Ils ne sont pas autorisés à exercer
une activité lucrative en Suisse ou à l'étranger, à l'exception de la gestion
de leur propre fortune.
4.
Les moyens financiers sont
suffisants lorsqu'ils dépassent le montant qui autorise un citoyen suisse et
éventuellement les membres de sa famille à percevoir des prestations
complémentaires conformément à la loi du 6 octobre 2006 sur les prestations
complémentaires (LPC)."
La condition des liens personnels
particuliers devant exister avec notre pays a été précisée de manière
exemplative à l'art. 25 al. 2 OASA. Eu égard à l'adverbe "notamment"
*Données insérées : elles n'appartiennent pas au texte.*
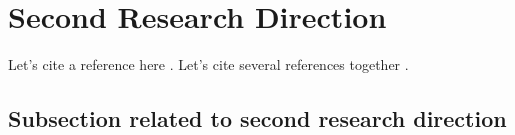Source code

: 
\section{Second Research Direction}
\label{sec-second}

\lipsum[2-4]
Let's cite a reference here \cite{Bayatpour2020}. Let's cite several references together \cite{Bayatpour2020, Chu2020, Li2020, nvidiaweb}. 

\subsection{Subsection related to second research direction}

\lipsum[1-1]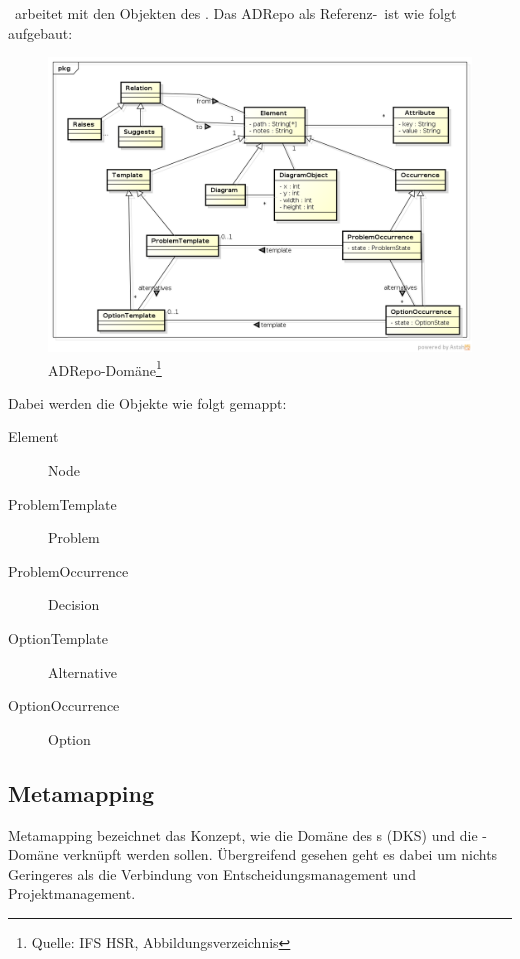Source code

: 			\eeppi\ arbeitet mit den Objekten des \dks. Das ADRepo als Referenz-\dks\ ist wie folgt aufgebaut:
			\begin{figure}[H]
				\includegraphics[width=\linewidth]{architecture/media/img/dksDomain.png}
				\centering
				\caption[ADRepo-Domäne\newline 
				]{ADRepo-Domäne\footnote{Quelle: IFS HSR, Abbildungsverzeichnis}}
				\label{fig:dksDomain}
			\end{figure}
			
			Dabei werden die Objekte wie folgt gemappt:
			\begin{description}
				\item[Element] Node
				\item[ProblemTemplate] Problem
				\item[ProblemOccurrence] Decision
				\item[OptionTemplate] Alternative
				\item[OptionOccurrence] Option
			\end{description}
			
			
		\subsection{Metamapping}
			Metamapping bezeichnet das Konzept, 
			wie die Domäne des \dks s (DKS) und die \eeppi -Domäne verknüpft werden sollen.
			Übergreifend gesehen geht es dabei um nichts Geringeres als die Verbindung von Entscheidungsmanagement und Projektmanagement.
("insbesondere" ou "in particolare") figurant
dans cette disposition, il va de soi que les deux exemples cités ne sont ni
exhaustifs, ni limitatifs. Ils ne sont pas davantage contraignants et
s'apprécient librement (TAF C-5197/2014 du 6 avril
2016.
consid. 9.2, citant l'arrêt du TAF C-3312/2013 du 28 octobre 2014 consid.
7.
).
bb) Les séjours effectués dans le passé au sens de l'art. 25 al. 2 let. a OASA peuvent consister
aussi bien en une formation, une activité lucrative ou des vacances. La
pratique des autorités cantonales d’exécution quant à la durée minimale du
séjour requis varie toutefois notablement. Alors que certains cantons exigent
une durée minimale de vingt semaines durant les cinq dernières années, d’autres
se basent davantage sur l’objectif dans lequel le séjour antérieur a été
réalisé et non sur sa durée (Martina
Caroni/Lisa Ott, in: Caroni/Gächter/Thurnherr,
Bundesgesetz über die Aus-länderinnen und Ausländer [AuG], Berne 2010,
n. 10 ad art. 28, p. 214).
Les relations étroites avec des
parents proches peuvent quant à elles concerner non seulement la famille
nucléaire mais également la famille au sens large. Ce faisant, ce n’est pas le
degré de parenté qui est déterminant mais bien le caractère étroit des
relations entretenues. D’après la doctrine, il ne s’agit pas uniquement de
prendre en compte les séjours effectués par le rentier mais également ceux
effectués auprès de lui par sa famille ainsi que les contacts personnels tels
que les appels, les courriels ou les lettres. Il n’est pas nécessaire qu’il
existe une relation de dépendance spécifique entre le rentier et la personne
auprès de qui ce dernier entend vivre (Caroni/Ott,
op. cit., n. 11).
c) En l'espèce, la recourante, âgée de 72 ans,
invoque des liens très étroits avec ses cinq enfants et ses sept petits-enfants,
qui sont tous domiciliés dans le canton de Vaud. Elle met en avant la durée du
premier séjour qu'elle a effectué en Suisse de 1980 à 2000 et le fait qu'elle est
régulièrement venue dans notre pays par la suite pour rendre visite à sa
famille et bénéficier de soins médicaux, jusqu'à sa réinstallation en mars 2016.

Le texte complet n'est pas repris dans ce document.